++++ ENTRIES PROVIDED

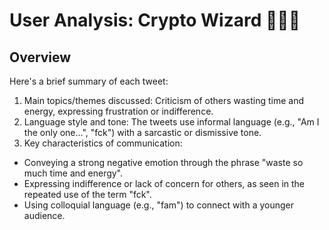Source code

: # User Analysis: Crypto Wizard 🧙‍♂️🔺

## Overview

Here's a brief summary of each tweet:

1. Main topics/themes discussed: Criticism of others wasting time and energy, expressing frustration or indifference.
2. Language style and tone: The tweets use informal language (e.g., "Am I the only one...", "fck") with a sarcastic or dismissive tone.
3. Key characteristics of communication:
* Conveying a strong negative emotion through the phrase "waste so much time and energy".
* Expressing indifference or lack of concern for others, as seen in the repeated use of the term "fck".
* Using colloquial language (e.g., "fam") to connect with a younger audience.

++++++++
++++ ENTRIES PROVIDED

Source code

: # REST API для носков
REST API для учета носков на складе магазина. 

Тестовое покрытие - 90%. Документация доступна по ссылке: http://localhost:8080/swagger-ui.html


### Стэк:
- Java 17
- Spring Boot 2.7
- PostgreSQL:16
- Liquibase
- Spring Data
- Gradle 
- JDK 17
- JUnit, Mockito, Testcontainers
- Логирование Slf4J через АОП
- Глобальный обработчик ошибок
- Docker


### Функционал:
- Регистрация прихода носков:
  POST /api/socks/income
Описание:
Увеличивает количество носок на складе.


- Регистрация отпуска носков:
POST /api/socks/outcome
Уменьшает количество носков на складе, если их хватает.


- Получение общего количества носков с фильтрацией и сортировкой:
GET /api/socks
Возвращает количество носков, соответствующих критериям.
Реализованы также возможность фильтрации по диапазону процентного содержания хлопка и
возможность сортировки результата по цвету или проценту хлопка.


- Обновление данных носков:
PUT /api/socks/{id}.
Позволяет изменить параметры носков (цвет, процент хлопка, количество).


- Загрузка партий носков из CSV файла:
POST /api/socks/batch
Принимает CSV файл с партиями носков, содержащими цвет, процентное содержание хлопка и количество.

++++++++
++++ ENTRIES PROVIDED

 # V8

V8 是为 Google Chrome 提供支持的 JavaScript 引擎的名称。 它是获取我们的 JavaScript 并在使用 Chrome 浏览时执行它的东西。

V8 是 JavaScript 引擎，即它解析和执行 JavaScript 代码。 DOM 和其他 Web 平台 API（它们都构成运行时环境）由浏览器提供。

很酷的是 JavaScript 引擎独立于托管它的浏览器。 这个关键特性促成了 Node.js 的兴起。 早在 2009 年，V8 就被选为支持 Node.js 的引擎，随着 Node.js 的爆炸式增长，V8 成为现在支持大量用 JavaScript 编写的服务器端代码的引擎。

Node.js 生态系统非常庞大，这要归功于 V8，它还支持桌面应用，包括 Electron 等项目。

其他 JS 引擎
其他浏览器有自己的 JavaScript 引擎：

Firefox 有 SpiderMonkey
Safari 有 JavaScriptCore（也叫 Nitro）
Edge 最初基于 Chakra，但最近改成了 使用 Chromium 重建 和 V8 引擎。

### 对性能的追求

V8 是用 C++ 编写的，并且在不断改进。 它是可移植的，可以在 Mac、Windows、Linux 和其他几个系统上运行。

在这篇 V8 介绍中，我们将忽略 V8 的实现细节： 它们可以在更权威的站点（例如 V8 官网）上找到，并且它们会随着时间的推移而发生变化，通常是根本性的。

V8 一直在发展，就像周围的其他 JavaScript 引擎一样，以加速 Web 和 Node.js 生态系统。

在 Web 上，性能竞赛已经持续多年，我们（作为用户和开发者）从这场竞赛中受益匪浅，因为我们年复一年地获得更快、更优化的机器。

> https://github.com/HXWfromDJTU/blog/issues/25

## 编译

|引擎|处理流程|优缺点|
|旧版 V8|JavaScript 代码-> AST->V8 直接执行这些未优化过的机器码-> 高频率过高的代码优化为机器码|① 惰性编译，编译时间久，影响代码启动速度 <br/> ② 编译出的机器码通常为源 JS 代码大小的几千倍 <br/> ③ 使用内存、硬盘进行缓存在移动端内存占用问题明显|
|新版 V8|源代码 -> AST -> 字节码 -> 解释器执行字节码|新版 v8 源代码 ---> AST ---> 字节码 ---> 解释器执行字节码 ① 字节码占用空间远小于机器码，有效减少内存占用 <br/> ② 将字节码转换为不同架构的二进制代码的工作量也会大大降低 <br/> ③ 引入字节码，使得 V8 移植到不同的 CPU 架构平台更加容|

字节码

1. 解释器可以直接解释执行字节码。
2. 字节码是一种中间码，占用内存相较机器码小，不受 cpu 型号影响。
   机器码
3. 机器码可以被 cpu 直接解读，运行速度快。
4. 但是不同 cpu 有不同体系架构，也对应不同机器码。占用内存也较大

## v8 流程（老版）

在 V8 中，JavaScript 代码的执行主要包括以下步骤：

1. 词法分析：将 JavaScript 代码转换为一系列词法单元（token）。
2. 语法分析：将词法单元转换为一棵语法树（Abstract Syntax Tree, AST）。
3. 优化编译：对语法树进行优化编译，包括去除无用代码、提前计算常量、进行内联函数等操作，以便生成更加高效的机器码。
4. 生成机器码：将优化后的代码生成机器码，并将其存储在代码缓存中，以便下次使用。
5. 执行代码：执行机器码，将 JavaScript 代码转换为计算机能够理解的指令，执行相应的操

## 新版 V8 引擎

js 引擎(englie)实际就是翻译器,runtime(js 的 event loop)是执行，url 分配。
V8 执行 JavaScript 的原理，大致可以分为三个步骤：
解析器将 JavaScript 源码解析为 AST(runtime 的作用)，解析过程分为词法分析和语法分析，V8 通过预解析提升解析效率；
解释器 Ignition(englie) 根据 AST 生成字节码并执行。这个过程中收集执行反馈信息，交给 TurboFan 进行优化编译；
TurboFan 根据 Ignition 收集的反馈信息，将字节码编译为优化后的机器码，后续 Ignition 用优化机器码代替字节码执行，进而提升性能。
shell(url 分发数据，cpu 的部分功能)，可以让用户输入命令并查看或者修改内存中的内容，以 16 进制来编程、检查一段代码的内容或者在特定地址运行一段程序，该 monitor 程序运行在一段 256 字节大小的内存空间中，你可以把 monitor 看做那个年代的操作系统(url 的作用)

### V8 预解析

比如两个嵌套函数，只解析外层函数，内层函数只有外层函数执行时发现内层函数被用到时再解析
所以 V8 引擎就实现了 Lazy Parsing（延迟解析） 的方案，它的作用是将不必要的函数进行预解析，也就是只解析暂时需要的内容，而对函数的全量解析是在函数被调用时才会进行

++++++++

PROBLEM TO SOLVE
Which lines of the entries above contain the string "Node"? Copy each one.

EXERCISE RESULT
很酷的是 JavaScript 引擎独立于托管它的浏览器。 这个关键特性促成了 Node.js 的兴起。 早在 2009 年，V8 就被选为支持 Node.js 的引擎，随着 Node.js 的爆炸式增长，V8 成为现在支持大量用 JavaScript 编写的服务器端代码的引擎。
Node.js 生态系统非常庞大，这要归功于 V8，它还支持桌面应用，包括 Electron 等项目。
V8 一直在发展，就像周围的其他 JavaScript 引擎一样，以加速 Web 和 Node.js 生态系统。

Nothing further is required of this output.